Secondo l’ultimo rapporto Svimez, nel 2017 i visitatori di tutti i musei e siti archeologici della Calabria sono stati meno di mezzo milione, per la precisione 489.202. Nello stesso anno, per offrire il massimo termine di comparazione in Italia, i visitatori del solo Colosseo sono stati circa 7 milioni. Non certo un paragone possibile, ma utile per rendere la distanza incolmabile. Una cifra enorme se messa a confronto con il numero di coloro che hanno deciso di fare un salto al museo di Reggio Calabria per dare un’occhiata ai quei capolavori immensi che sono i Bronzi di Riace: appena 216mila. “Appena” si fa per dire, perché col metro di misura calabrese è già uno straordinario successo, che balza agli occhi in tutto il suo paradosso se si considerano i visitatori di un intero anno, sempre lo stesso, registrati dal museo del museo della Sibaritide, 12.105, dell’omonimo Parco archeologico, visto soltanto da 7.462 persone. D’altronde a chi verrebbe in mente di visitare qualla che nei giorni peggiori è una palude, pronta a trasformarsi in una distesa di fango rappreso appena rispunta il sole.
Quello di Sibari è il sito archeologico più grande del meridione, tra i più estesi d’Europa, e conta i resti di tre città magnogreche. Ma la Calabria e l’Italia non sono capaci neppure di tenerlo all’asciutto. Nel 2013 l’esondazione del fiume Crati provocò danni immensi, allagando il parco e, una volta ritiratesi le acque, lasciandolo prigioniero di metri e metri di melma che in breve divenne dura come roccia. In poche ore di pioggia scomparvero Sybaris, antica colonia achea del 720 a. C, Thurii, fondata nel 443 a. C., e la polis romana di Copia, costruita nel 194 a. C. Ci vollero 18 milioni di euro di euro di fondi europei e anni di lavoro per liberare parzialmente il sito dal fango secco e riaprirlo a quei quattro gatti avventurosi che avessero avuto in animo di visitarlo. Poi, alla fine del 2018 - anno in cui il Colosseo ha incrementato del 7,4% i visitatori, toccando quota 7,6 milioni - il Parco archeologico di Sibari è finito di nuovo sottacqua, a causa di nuove alluvioni e dalla scarsa efficienza delle trincee drenanti che avevano sostituito le vecchie pompe idrauliche (ne abbiamo scritto qui). Insomma, punto e accapo, anche se il nuovo disastro non ha avuto fortunatamente la dimensione biblica del primo.

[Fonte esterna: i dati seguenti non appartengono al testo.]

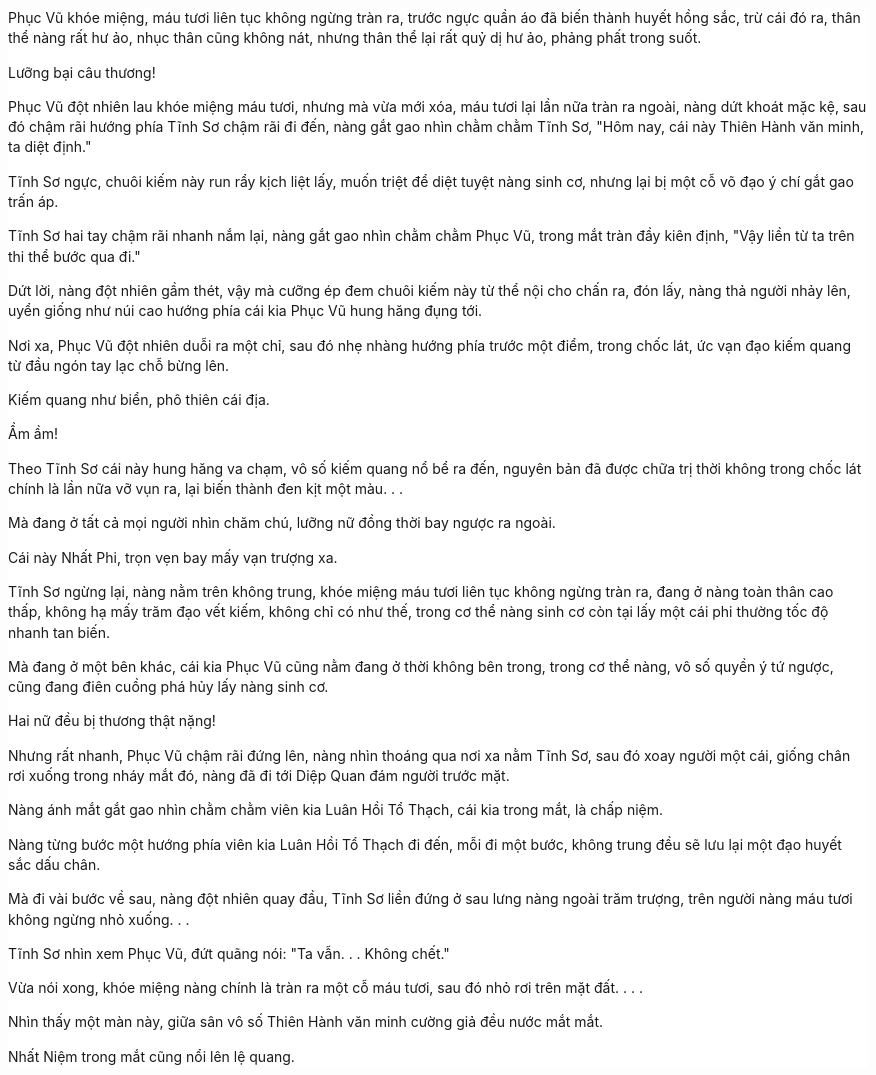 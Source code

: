 Phục Vũ khóe miệng, máu tươi liên tục không ngừng tràn ra, trước ngực quần áo đã biến thành huyết hồng sắc, trừ cái đó ra, thân thể nàng rất hư ảo, nhục thân cũng không nát, nhưng thân thể lại rất quỷ dị hư ảo, phảng phất trong suốt.

Lưỡng bại câu thương!

Phục Vũ đột nhiên lau khóe miệng máu tươi, nhưng mà vừa mới xóa, máu tươi lại lần nữa tràn ra ngoài, nàng dứt khoát mặc kệ, sau đó chậm rãi hướng phía Tĩnh Sơ chậm rãi đi đến, nàng gắt gao nhìn chằm chằm Tĩnh Sơ, "Hôm nay, cái này Thiên Hành văn minh, ta diệt định."

Tĩnh Sơ ngực, chuôi kiếm này run rẩy kịch liệt lấy, muốn triệt để diệt tuyệt nàng sinh cơ, nhưng lại bị một cỗ võ đạo ý chí gắt gao trấn áp.

Tĩnh Sơ hai tay chậm rãi nhanh nắm lại, nàng gắt gao nhìn chằm chằm Phục Vũ, trong mắt tràn đầy kiên định, "Vậy liền từ ta trên thi thể bước qua đi."

Dứt lời, nàng đột nhiên gầm thét, vậy mà cưỡng ép đem chuôi kiếm này từ thể nội cho chấn ra, đón lấy, nàng thả người nhảy lên, uyển giống như núi cao hướng phía cái kia Phục Vũ hung hăng đụng tới.

Nơi xa, Phục Vũ đột nhiên duỗi ra một chỉ, sau đó nhẹ nhàng hướng phía trước một điểm, trong chốc lát, ức vạn đạo kiếm quang từ đầu ngón tay lạc chỗ bừng lên.

Kiếm quang như biển, phô thiên cái địa.

Ầm ầm!

Theo Tĩnh Sơ cái này hung hăng va chạm, vô số kiếm quang nổ bể ra đến, nguyên bản đã được chữa trị thời không trong chốc lát chính là lần nữa vỡ vụn ra, lại biến thành đen kịt một màu. . .

Mà đang ở tất cả mọi người nhìn chăm chú, lưỡng nữ đồng thời bay ngược ra ngoài.

Cái này Nhất Phi, trọn vẹn bay mấy vạn trượng xa.

Tĩnh Sơ ngừng lại, nàng nằm trên không trung, khóe miệng máu tươi liên tục không ngừng tràn ra, đang ở nàng toàn thân cao thấp, không hạ mấy trăm đạo vết kiếm, không chỉ có như thế, trong cơ thể nàng sinh cơ còn tại lấy một cái phi thường tốc độ nhanh tan biến.

Mà đang ở một bên khác, cái kia Phục Vũ cũng nằm đang ở thời không bên trong, trong cơ thể nàng, vô số quyền ý tứ ngược, cũng đang điên cuồng phá hủy lấy nàng sinh cơ.

Hai nữ đều bị thương thật nặng!

Nhưng rất nhanh, Phục Vũ chậm rãi đứng lên, nàng nhìn thoáng qua nơi xa nằm Tĩnh Sơ, sau đó xoay người một cái, giống chân rơi xuống trong nháy mắt đó, nàng đã đi tới Diệp Quan đám người trước mặt.

Nàng ánh mắt gắt gao nhìn chằm chằm viên kia Luân Hồi Tổ Thạch, cái kia trong mắt, là chấp niệm.

Nàng từng bước một hướng phía viên kia Luân Hồi Tổ Thạch đi đến, mỗi đi một bước, không trung đều sẽ lưu lại một đạo huyết sắc dấu chân.

Mà đi vài bước về sau, nàng đột nhiên quay đầu, Tĩnh Sơ liền đứng ở sau lưng nàng ngoài trăm trượng, trên người nàng máu tươi không ngừng nhỏ xuống. . .

Tĩnh Sơ nhìn xem Phục Vũ, đứt quãng nói: "Ta vẫn. . . Không chết."

Vừa nói xong, khóe miệng nàng chính là tràn ra một cỗ máu tươi, sau đó nhỏ rơi trên mặt đất. . . .

Nhìn thấy một màn này, giữa sân vô số Thiên Hành văn minh cường giả đều nước mắt mắt.

Nhất Niệm trong mắt cũng nổi lên lệ quang.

Non ci si può meravigliare, quindi, se la Calabria resta famosa nel mondo non tanto per il suo straordinario patrimonio archeologico e paesaggistico, ma per quello che si mangia. Il New York Times, sempre con riferimento allo stesso anno della ricerca Svimez pubblicata recentemente, ha citato la Calabria tra le 50 mete più ambite per motivi prettamente enogastronomici. Magra consolazione, ma neppure troppo se si considerano le calorie di alcune pietanze calabresi. Davvero poco, comunque, per una regione che continua a restare seduta sul suo tesoro, incapace di spendere bene anche una sola di quelle monete d’oro che continua a ignorare.